> **EXERCISE BRIEF**
Set down again each entry exactly as it reads, pictures excluded.

───── ENTRIES PROVIDED ─────

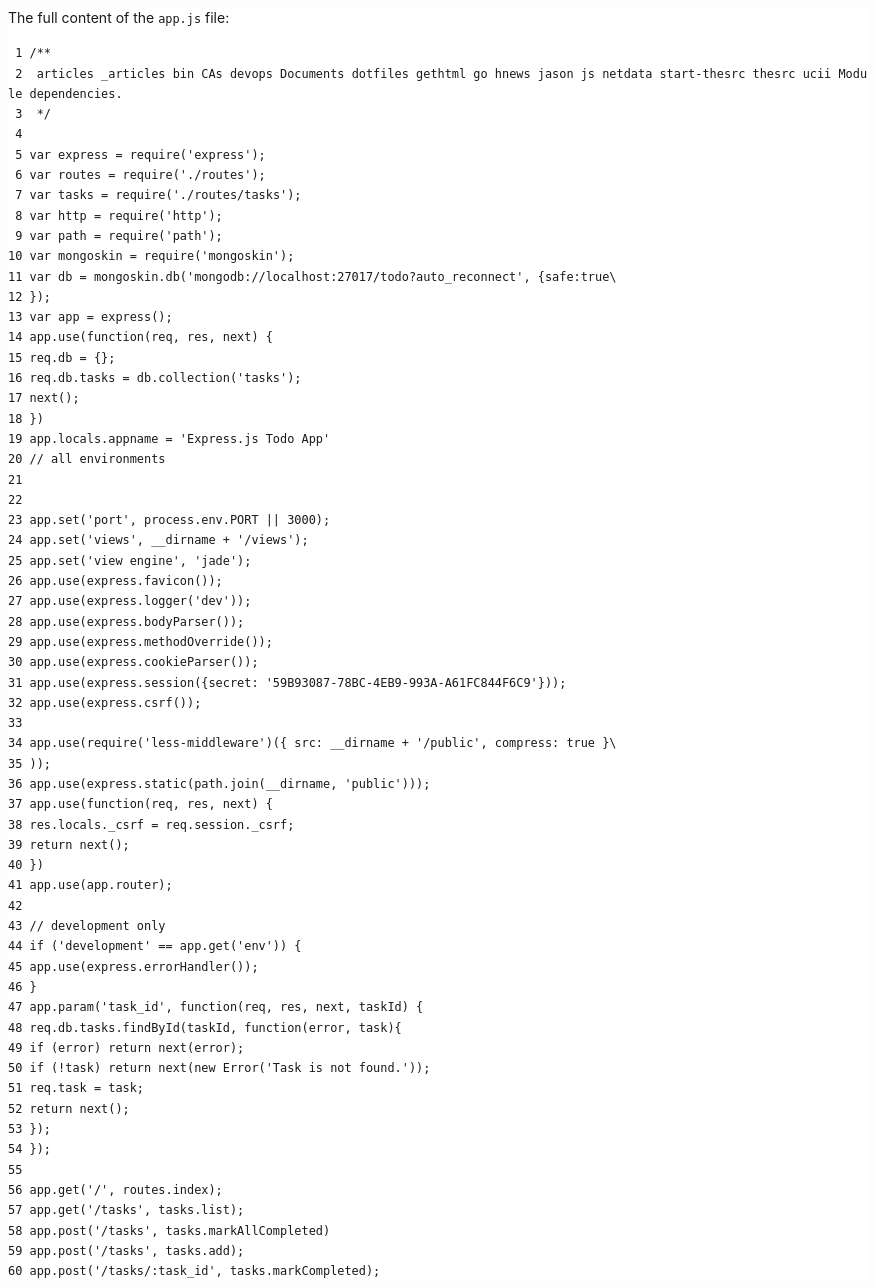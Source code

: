 The full content of the `app.js` file:

```
 1 /**
 2  articles _articles bin CAs devops Documents dotfiles gethtml go hnews jason js netdata start-thesrc thesrc ucii Module dependencies.
 3  */
 4 
 5 var express = require('express');
 6 var routes = require('./routes');
 7 var tasks = require('./routes/tasks');
 8 var http = require('http');
 9 var path = require('path');
10 var mongoskin = require('mongoskin');
11 var db = mongoskin.db('mongodb://localhost:27017/todo?auto_reconnect', {safe:true\
12 });
13 var app = express();
14 app.use(function(req, res, next) {
15 req.db = {};
16 req.db.tasks = db.collection('tasks');
17 next();
18 })
19 app.locals.appname = 'Express.js Todo App'
20 // all environments
21 
22 
23 app.set('port', process.env.PORT || 3000);
24 app.set('views', __dirname + '/views');
25 app.set('view engine', 'jade');
26 app.use(express.favicon());
27 app.use(express.logger('dev'));
28 app.use(express.bodyParser());
29 app.use(express.methodOverride());
30 app.use(express.cookieParser());
31 app.use(express.session({secret: '59B93087-78BC-4EB9-993A-A61FC844F6C9'}));
32 app.use(express.csrf());
33 
34 app.use(require('less-middleware')({ src: __dirname + '/public', compress: true }\
35 ));
36 app.use(express.static(path.join(__dirname, 'public')));
37 app.use(function(req, res, next) {
38 res.locals._csrf = req.session._csrf;
39 return next();
40 })
41 app.use(app.router);
42 
43 // development only
44 if ('development' == app.get('env')) {
45 app.use(express.errorHandler());
46 }
47 app.param('task_id', function(req, res, next, taskId) {
48 req.db.tasks.findById(taskId, function(error, task){
49 if (error) return next(error);
50 if (!task) return next(new Error('Task is not found.'));
51 req.task = task;
52 return next();
53 });
54 });
55 
56 app.get('/', routes.index);
57 app.get('/tasks', tasks.list);
58 app.post('/tasks', tasks.markAllCompleted)
59 app.post('/tasks', tasks.add);
60 app.post('/tasks/:task_id', tasks.markCompleted);
```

─────

> **ANSWER TO THIS TASK**
Source code

: The full content of the `app.js` file:

```
 1 /**
 2  articles _articles bin CAs devops Documents dotfiles gethtml go hnews jason js netdata start-thesrc thesrc ucii Module dependencies.
 3  */
 4 
 5 var express = require('express');
 6 var routes = require('./routes');
 7 var tasks = require('./routes/tasks');
 8 var http = require('http');
 9 var path = require('path');
10 var mongoskin = require('mongoskin');
11 var db = mongoskin.db('mongodb://localhost:27017/todo?auto_reconnect', {safe:true\
12 });
13 var app = express();
14 app.use(function(req, res, next) {
15 req.db = {};
16 req.db.tasks = db.collection('tasks');
17 next();
18 })
19 app.locals.appname = 'Express.js Todo App'
20 // all environments
21 
22 
23 app.set('port', process.env.PORT || 3000);
24 app.set('views', __dirname + '/views');
25 app.set('view engine', 'jade');
26 app.use(express.favicon());
27 app.use(express.logger('dev'));
28 app.use(express.bodyParser());
29 app.use(express.methodOverride());
30 app.use(express.cookieParser());
31 app.use(express.session({secret: '59B93087-78BC-4EB9-993A-A61FC844F6C9'}));
32 app.use(express.csrf());
33 
34 app.use(require('less-middleware')({ src: __dirname + '/public', compress: true }\
35 ));
36 app.use(express.static(path.join(__dirname, 'public')));
37 app.use(function(req, res, next) {
38 res.locals._csrf = req.session._csrf;
39 return next();
40 })
41 app.use(app.router);
42 
43 // development only
44 if ('development' == app.get('env')) {
45 app.use(express.errorHandler());
46 }
47 app.param('task_id', function(req, res, next, taskId) {
48 req.db.tasks.findById(taskId, function(error, task){
49 if (error) return next(error);
50 if (!task) return next(new Error('Task is not found.'));
51 req.task = task;
52 return next();
53 });
54 });
55 
56 app.get('/', routes.index);
57 app.get('/tasks', tasks.list);
58 app.post('/tasks', tasks.markAllCompleted)
59 app.post('/tasks', tasks.add);
60 app.post('/tasks/:task_id', tasks.markCompleted);
```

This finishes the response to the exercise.